Germany’s first step in creating a “European green curve” proved popular earlier this month with €33bn in orders on its first ever green bond issuance.
The German Treasury closed a final book size of €5.6bn following the €33bn bids for the 10-year debt, as it looks to nourish the appetite for green bonds which has exploded in recent years.
A total of $263bn of this type of debt was sold last year, up from less than $1bn a decade ago, according to figures from Moody’s, while year-to-date to 27 May green bond market issuance had hit $69.3bn.
France, Poland, Ireland and the Netherlands have all issued green bonds ahead of Germany’s first foray last week, and European leaders including German chancellor Angela Merkel and president of the European Central Bank (ECB) Christine Lagarde have emphasised that green objectives should be at the heart of the funding for the Covid-19 recovery.
On 24 August, the German government confirmed plans to issue its first green bond to fund cleantech and energy projects, and support the country’s sustainable finance programme.
Deputy finance minister Joerg Kukies said in an announcement at the time: “From now on, the German government will issue green federal bonds every year. In this way, we are creating strong momentum towards a more robust sustainable finance market,” Kukies said.
“Our innovative twin bond approach is designed to attract new investors and issuers to the green bond market and thus act as a catalyst, channelling more investments into a greener economy.”
Jesús Martinez, portfolio manager at Aegon Asset Management, said Germany has proven the “greenium” theory with the demand for its first green bond.
“The Germany government’s first ever green bond issuance attracted a large set of investors, with as much as €33bn in orders, for a final book size of €6.5bn.
“While the size of the issuance itself was remarkable, Germany also tested the existence of the so called “greenium” – the extra spread that investors would be willing to pay for green bonds versus regular bonds.

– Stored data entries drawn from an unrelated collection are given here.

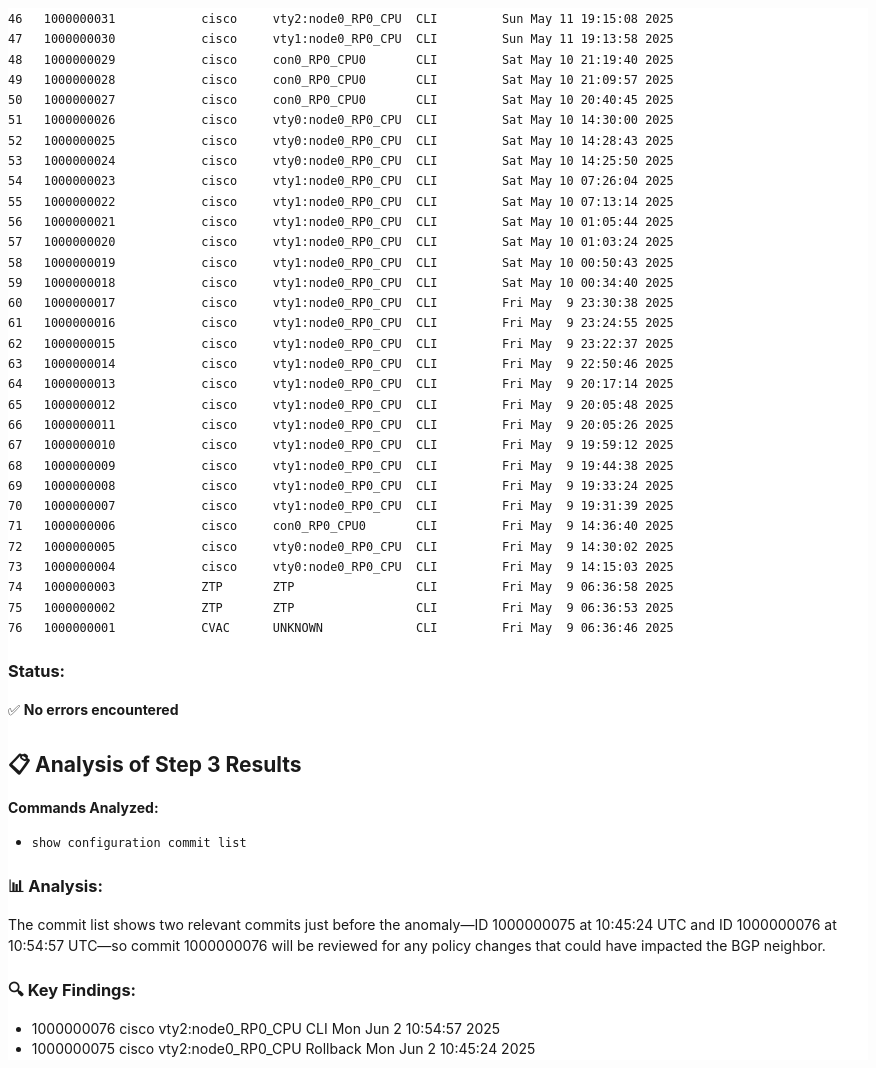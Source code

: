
 ```
46   1000000031            cisco     vty2:node0_RP0_CPU  CLI         Sun May 11 19:15:08 2025
47   1000000030            cisco     vty1:node0_RP0_CPU  CLI         Sun May 11 19:13:58 2025
48   1000000029            cisco     con0_RP0_CPU0       CLI         Sat May 10 21:19:40 2025
49   1000000028            cisco     con0_RP0_CPU0       CLI         Sat May 10 21:09:57 2025
50   1000000027            cisco     con0_RP0_CPU0       CLI         Sat May 10 20:40:45 2025
51   1000000026            cisco     vty0:node0_RP0_CPU  CLI         Sat May 10 14:30:00 2025
52   1000000025            cisco     vty0:node0_RP0_CPU  CLI         Sat May 10 14:28:43 2025
53   1000000024            cisco     vty0:node0_RP0_CPU  CLI         Sat May 10 14:25:50 2025
54   1000000023            cisco     vty1:node0_RP0_CPU  CLI         Sat May 10 07:26:04 2025
55   1000000022            cisco     vty1:node0_RP0_CPU  CLI         Sat May 10 07:13:14 2025
56   1000000021            cisco     vty1:node0_RP0_CPU  CLI         Sat May 10 01:05:44 2025
57   1000000020            cisco     vty1:node0_RP0_CPU  CLI         Sat May 10 01:03:24 2025
58   1000000019            cisco     vty1:node0_RP0_CPU  CLI         Sat May 10 00:50:43 2025
59   1000000018            cisco     vty1:node0_RP0_CPU  CLI         Sat May 10 00:34:40 2025
60   1000000017            cisco     vty1:node0_RP0_CPU  CLI         Fri May  9 23:30:38 2025
61   1000000016            cisco     vty1:node0_RP0_CPU  CLI         Fri May  9 23:24:55 2025
62   1000000015            cisco     vty1:node0_RP0_CPU  CLI         Fri May  9 23:22:37 2025
63   1000000014            cisco     vty1:node0_RP0_CPU  CLI         Fri May  9 22:50:46 2025
64   1000000013            cisco     vty1:node0_RP0_CPU  CLI         Fri May  9 20:17:14 2025
65   1000000012            cisco     vty1:node0_RP0_CPU  CLI         Fri May  9 20:05:48 2025
66   1000000011            cisco     vty1:node0_RP0_CPU  CLI         Fri May  9 20:05:26 2025
67   1000000010            cisco     vty1:node0_RP0_CPU  CLI         Fri May  9 19:59:12 2025
68   1000000009            cisco     vty1:node0_RP0_CPU  CLI         Fri May  9 19:44:38 2025
69   1000000008            cisco     vty1:node0_RP0_CPU  CLI         Fri May  9 19:33:24 2025
70   1000000007            cisco     vty1:node0_RP0_CPU  CLI         Fri May  9 19:31:39 2025
71   1000000006            cisco     con0_RP0_CPU0       CLI         Fri May  9 14:36:40 2025
72   1000000005            cisco     vty0:node0_RP0_CPU  CLI         Fri May  9 14:30:02 2025
73   1000000004            cisco     vty0:node0_RP0_CPU  CLI         Fri May  9 14:15:03 2025
74   1000000003            ZTP       ZTP                 CLI         Fri May  9 06:36:58 2025
75   1000000002            ZTP       ZTP                 CLI         Fri May  9 06:36:53 2025
76   1000000001            CVAC      UNKNOWN             CLI         Fri May  9 06:36:46 2025
```


### Status: 
✅ **No errors encountered**
## 📋 Analysis of Step 3 Results

**Commands Analyzed:**
- `show configuration commit list`

### 📊 Analysis:
The commit list shows two relevant commits just before the anomaly—ID 1000000075 at 10:45:24 UTC and ID 1000000076 at 10:54:57 UTC—so commit 1000000076 will be reviewed for any policy changes that could have impacted the BGP neighbor.

### 🔍 Key Findings:
- 1000000076            cisco     vty2:node0_RP0_CPU  CLI         Mon Jun  2 10:54:57 2025
- 1000000075            cisco     vty2:node0_RP0_CPU  Rollback    Mon Jun  2 10:45:24 2025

For this purpose, the bond shared the characteristics of an existing regular German bond, both in coupon and maturity.
“Although the initial pricing was set as flat versus its twin bond, the amount of interest among investors allowed for a basis point downward review in the bond’s spread. Germany is expected to issue another green bond in the coming months in its ambition to build an European green curve.”
Aegon AM participated in the issuance.